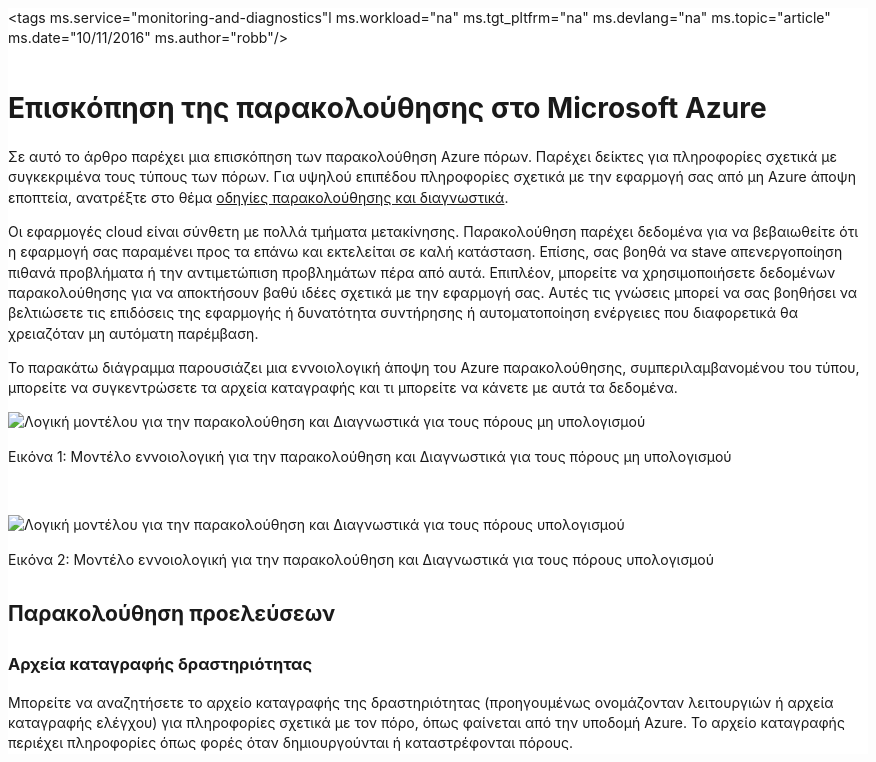 <properties
    pageTitle="Επισκόπηση της παρακολούθησης στο Microsoft Azure | Microsoft Azure"
    description="Επάνω επιπέδου Επισκόπηση της παρακολούθησης και τα Διαγνωστικά στο Microsoft Azure, συμπεριλαμβανομένων των ειδοποιήσεων, webhooks, autoscale και πολλά άλλα."
    authors="rboucher"
    manager="carolz"
    editor=""
    services="monitoring-and-diagnostics"
    documentationCenter="monitoring-and-diagnostics"/>

<tags
    ms.service="monitoring-and-diagnostics"l
    ms.workload="na"
    ms.tgt_pltfrm="na"
    ms.devlang="na"
    ms.topic="article"
    ms.date="10/11/2016"
    ms.author="robb"/>

# <a name="overview-of-monitoring-in-microsoft-azure"></a>Επισκόπηση της παρακολούθησης στο Microsoft Azure

Σε αυτό το άρθρο παρέχει μια επισκόπηση των παρακολούθηση Azure πόρων. Παρέχει δείκτες για πληροφορίες σχετικά με συγκεκριμένα τους τύπους των πόρων.  Για υψηλού επιπέδου πληροφορίες σχετικά με την εφαρμογή σας από μη Azure άποψη εποπτεία, ανατρέξτε στο θέμα [οδηγίες παρακολούθησης και διαγνωστικά](../best-practices-monitoring.md).

Οι εφαρμογές cloud είναι σύνθετη με πολλά τμήματα μετακίνησης. Παρακολούθηση παρέχει δεδομένα για να βεβαιωθείτε ότι η εφαρμογή σας παραμένει προς τα επάνω και εκτελείται σε καλή κατάσταση. Επίσης, σας βοηθά να stave απενεργοποίηση πιθανά προβλήματα ή την αντιμετώπιση προβλημάτων πέρα από αυτά. Επιπλέον, μπορείτε να χρησιμοποιήσετε δεδομένων παρακολούθησης για να αποκτήσουν βαθύ ιδέες σχετικά με την εφαρμογή σας. Αυτές τις γνώσεις μπορεί να σας βοηθήσει να βελτιώσετε τις επιδόσεις της εφαρμογής ή δυνατότητα συντήρησης ή αυτοματοποίηση ενέργειες που διαφορετικά θα χρειαζόταν μη αυτόματη παρέμβαση.

Το παρακάτω διάγραμμα παρουσιάζει μια εννοιολογική άποψη του Azure παρακολούθησης, συμπεριλαμβανομένου του τύπου, μπορείτε να συγκεντρώσετε τα αρχεία καταγραφής και τι μπορείτε να κάνετε με αυτά τα δεδομένα.   

![Λογική μοντέλου για την παρακολούθηση και Διαγνωστικά για τους πόρους μη υπολογισμού](./media/monitoring-overview/MonitoringAzureResources-non-compute_v3.png)

Εικόνα 1: Μοντέλο εννοιολογική για την παρακολούθηση και Διαγνωστικά για τους πόρους μη υπολογισμού

<br/>

![Λογική μοντέλου για την παρακολούθηση και Διαγνωστικά για τους πόρους υπολογισμού](./media/monitoring-overview/MonitoringAzureResources-compute_v3.png)

Εικόνα 2: Μοντέλο εννοιολογική για την παρακολούθηση και Διαγνωστικά για τους πόρους υπολογισμού


## <a name="monitoring-sources"></a>Παρακολούθηση προελεύσεων
### <a name="activity-logs"></a>Αρχεία καταγραφής δραστηριότητας
Μπορείτε να αναζητήσετε το αρχείο καταγραφής της δραστηριότητας (προηγουμένως ονομάζονταν λειτουργιών ή αρχεία καταγραφής ελέγχου) για πληροφορίες σχετικά με τον πόρο, όπως φαίνεται από την υποδομή Azure. Το αρχείο καταγραφής περιέχει πληροφορίες όπως φορές όταν δημιουργούνται ή καταστρέφονται πόρους.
══════════════════════════════
• _GOAL OF THE EXERCISE_
In copying the material, drop all pictures and keep everything else identical.

• _ANSWER BOX_
 <properties
    pageTitle="Επισκόπηση της παρακολούθησης στο Microsoft Azure | Microsoft Azure"
    description="Επάνω επιπέδου Επισκόπηση της παρακολούθησης και τα Διαγνωστικά στο Microsoft Azure, συμπεριλαμβανομένων των ειδοποιήσεων, webhooks, autoscale και πολλά άλλα."
    authors="rboucher"
    manager="carolz"
    editor=""
    services="monitoring-and-diagnostics"
    documentationCenter="monitoring-and-diagnostics"/>

<tags
    ms.service="monitoring-and-diagnostics"l
    ms.workload="na"
    ms.tgt_pltfrm="na"
    ms.devlang="na"
    ms.topic="article"
    ms.date="10/11/2016"
    ms.author="robb"/>

# <a name="overview-of-monitoring-in-microsoft-azure"></a>Επισκόπηση της παρακολούθησης στο Microsoft Azure

Σε αυτό το άρθρο παρέχει μια επισκόπηση των παρακολούθηση Azure πόρων. Παρέχει δείκτες για πληροφορίες σχετικά με συγκεκριμένα τους τύπους των πόρων.  Για υψηλού επιπέδου πληροφορίες σχετικά με την εφαρμογή σας από μη Azure άποψη εποπτεία, ανατρέξτε στο θέμα [οδηγίες παρακολούθησης και διαγνωστικά](../best-practices-monitoring.md).

Οι εφαρμογές cloud είναι σύνθετη με πολλά τμήματα μετακίνησης. Παρακολούθηση παρέχει δεδομένα για να βεβαιωθείτε ότι η εφαρμογή σας παραμένει προς τα επάνω και εκτελείται σε καλή κατάσταση. Επίσης, σας βοηθά να stave απενεργοποίηση πιθανά προβλήματα ή την αντιμετώπιση προβλημάτων πέρα από αυτά. Επιπλέον, μπορείτε να χρησιμοποιήσετε δεδομένων παρακολούθησης για να αποκτήσουν βαθύ ιδέες σχετικά με την εφαρμογή σας. Αυτές τις γνώσεις μπορεί να σας βοηθήσει να βελτιώσετε τις επιδόσεις της εφαρμογής ή δυνατότητα συντήρησης ή αυτοματοποίηση ενέργειες που διαφορετικά θα χρειαζόταν μη αυτόματη παρέμβαση.

Το παρακάτω διάγραμμα παρουσιάζει μια εννοιολογική άποψη του Azure παρακολούθησης, συμπεριλαμβανομένου του τύπου, μπορείτε να συγκεντρώσετε τα αρχεία καταγραφής και τι μπορείτε να κάνετε με αυτά τα δεδομένα.   

![Λογική μοντέλου για την παρακολούθηση και Διαγνωστικά για τους πόρους μη υπολογισμού](./media/monitoring-overview/MonitoringAzureResources-non-compute_v3.png)

Εικόνα 1: Μοντέλο εννοιολογική για την παρακολούθηση και Διαγνωστικά για τους πόρους μη υπολογισμού

<br/>

![Λογική μοντέλου για την παρακολούθηση και Διαγνωστικά για τους πόρους υπολογισμού](./media/monitoring-overview/MonitoringAzureResources-compute_v3.png)

Εικόνα 2: Μοντέλο εννοιολογική για την παρακολούθηση και Διαγνωστικά για τους πόρους υπολογισμού


## <a name="monitoring-sources"></a>Παρακολούθηση προελεύσεων
### <a name="activity-logs"></a>Αρχεία καταγραφής δραστηριότητας
Μπορείτε να αναζητήσετε το αρχείο καταγραφής της δραστηριότητας (προηγουμένως ονομάζονταν λειτουργιών ή αρχεία καταγραφής ελέγχου) για πληροφορίες σχετικά με τον πόρο, όπως φαίνεται από την υποδομή Azure. Το αρχείο καταγραφής περιέχει πληροφορίες όπως φορές όταν δημιουργούνται ή καταστρέφονται πόρους.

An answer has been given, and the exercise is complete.